On 8/28/24 6:00 PM, Martin KaFai Lau wrote:
On 8/28/24 4:01 PM, Zijian Zhang wrote:
On 8/28/24 2:29 PM, Martin KaFai Lau wrote:
On 8/26/24 6:37 PM, zijianzhang@xxxxxxxxxxxxx wrote:
From: Amery Hung <amery.hung@xxxxxxxxxxxxx>
This series prevents sockops users from accidentally causing packet
drops. This can happen when a BPF_SOCK_OPS_HDR_OPT_LEN_CB program
reserves different option lengths in tcp_sendmsg().
Initially, sockops BPF_SOCK_OPS_HDR_OPT_LEN_CB program will be
called to
reserve a space in tcp_send_mss(), which will return the MSS for TSO.
Then, BPF_SOCK_OPS_HDR_OPT_LEN_CB will be called in
__tcp_transmit_skb()
again to calculate the actual tcp_option_size and skb_push() the total
header size.
skb->gso_size is restored from TCP_SKB_CB(skb)->tcp_gso_size, which is
derived from tcp_send_mss() where we first call HDR_OPT_LEN. If the
reserved opt size is smaller than the actual header size, the len of
the
skb can exceed the MTU. As a result, ip(6)_fragment will drop the
packet if skb->ignore_df is not set.
To prevent this accidental packet drop, we need to make sure the
second call to the BPF_SOCK_OPS_HDR_OPT_LEN_CB program reserves space
not more than the first time.
iiuc, it is a bug in the bpf prog itself that did not reserve the
same header length and caused a drop.
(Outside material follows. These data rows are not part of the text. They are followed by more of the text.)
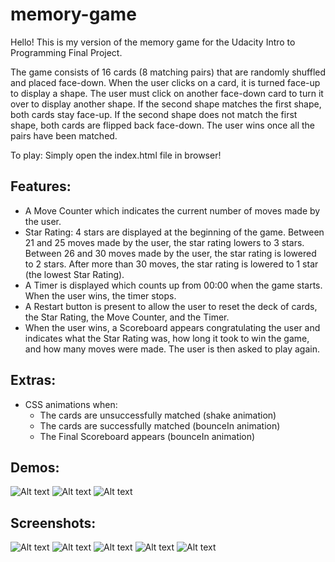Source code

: # memory-game

Hello! This is my version of the memory game for the Udacity Intro to Programming Final Project. 

The game consists of 16 cards (8 matching pairs) that are randomly shuffled and placed face-down. When the user clicks on a card, it is turned face-up to display a shape. The user must click on another face-down card to turn it over to display another shape. If the second shape matches the first shape, both cards stay face-up. If the second shape does not match the first shape, both cards are flipped back face-down. The user wins once all the pairs have been matched.

To play: Simply open the index.html file in browser!

## Features:
- A Move Counter which indicates the current number of moves made by the user.
- Star Rating: 4 stars are displayed at the beginning of the game. Between 21 and 25 moves made by the user, the star rating lowers to 3 stars. Between 26 and 30 moves made by the user, the star rating is lowered to 2 stars. After more than 30 moves, the star rating is lowered to 1 star (the lowest Star Rating).
- A Timer is displayed which counts up from 00:00 when the game starts. When the user wins, the timer stops.
- A Restart button is present to allow the user to reset the deck of cards, the Star Rating, the Move Counter, and the Timer.
- When the user wins, a Scoreboard appears congratulating the user and indicates what the Star Rating was, how long it took to win the game, and how many moves were made. The user is then asked to play again.

## Extras:
- CSS animations when:
  - The cards are unsuccessfully matched (shake animation)
  - The cards are successfully matched (bounceIn animation)
  - The Final Scoreboard appears (bounceIn animation)

## Demos: 
![Alt text](https://i.imgur.com/i0RD0Wi.gif)
![Alt text](https://i.imgur.com/KR6PrT6.gif)
![Alt text](https://i.imgur.com/U9vGXL5.gif)

## Screenshots: 
![Alt text](https://i.imgur.com/CSOgv3g.png)
![Alt text](https://i.imgur.com/UlR6iOF.png)
![Alt text](https://i.imgur.com/Ir5IeZ4.png)
![Alt text](https://i.imgur.com/yA74c2P.png)
![Alt text](https://i.imgur.com/7lKXeam.png)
It is not the only drop case
though for an incorrect bpf prog. There are other cases where a bpf
prog can accidentally drop a packet.
Do you have an actual use case that the bpf prog cannot reserve the
correct header length for the same sk ?
That's right, it's the bug of the bpf prog itself. We are trying to have
the error reported earlier in eBPF program, instead of successfully
returning from bpf_sock_ops_reserve_hdr_opt but leading to packet drop
at the end because of it.
By adding this patch, the `remaining` variable passed to the
bpf_skops_hdr_opt_len will be more precise, it takes the previously
reserved size into account. As a result, if users accidentally set an
option size larger than the reserved size, bpf_sock_ops_reserve_hdr_opt
will return -ENOSPC instead of 0.
Putting aside it adds more checks, this adds something pretty unique to
the bpf header option comparing with other dynamic options like sack.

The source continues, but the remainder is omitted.